▸ Exercise goal
Find the string "bquast" in the records. Copy each line that has it.

++++ Data

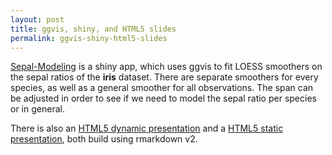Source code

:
 ```yaml
---
layout: post
title: ggvis, shiny, and HTML5 slides
permalink: ggvis-shiny-html5-slides
---
```

[Sepal-Modeling](http://bquast.shinyapps.io/Iris-App) is a shiny app,
which uses ggvis to fit LOESS smoothers on the sepal ratios of the **iris** dataset.
There are separate smoothers  for every species, as well as a general smoother for all observations.
The span can be adjusted in order to see if we need to model the sepal ratio per species or in general.

There is also an [HTML5 dynamic presentation](http://bquast.shinyapps.io/Iris-Presentation)
and a [HTML5 static presentation](http://bquast.github.io/Iris-Presentation), both build using rmarkdown v2.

++++++++

▸ Solution to this exercise
[Sepal-Modeling](http://bquast.shinyapps.io/Iris-App) is a shiny app,
There is also an [HTML5 dynamic presentation](http://bquast.shinyapps.io/Iris-Presentation)
and a [HTML5 static presentation](http://bquast.github.io/Iris-Presentation), both build using rmarkdown v2.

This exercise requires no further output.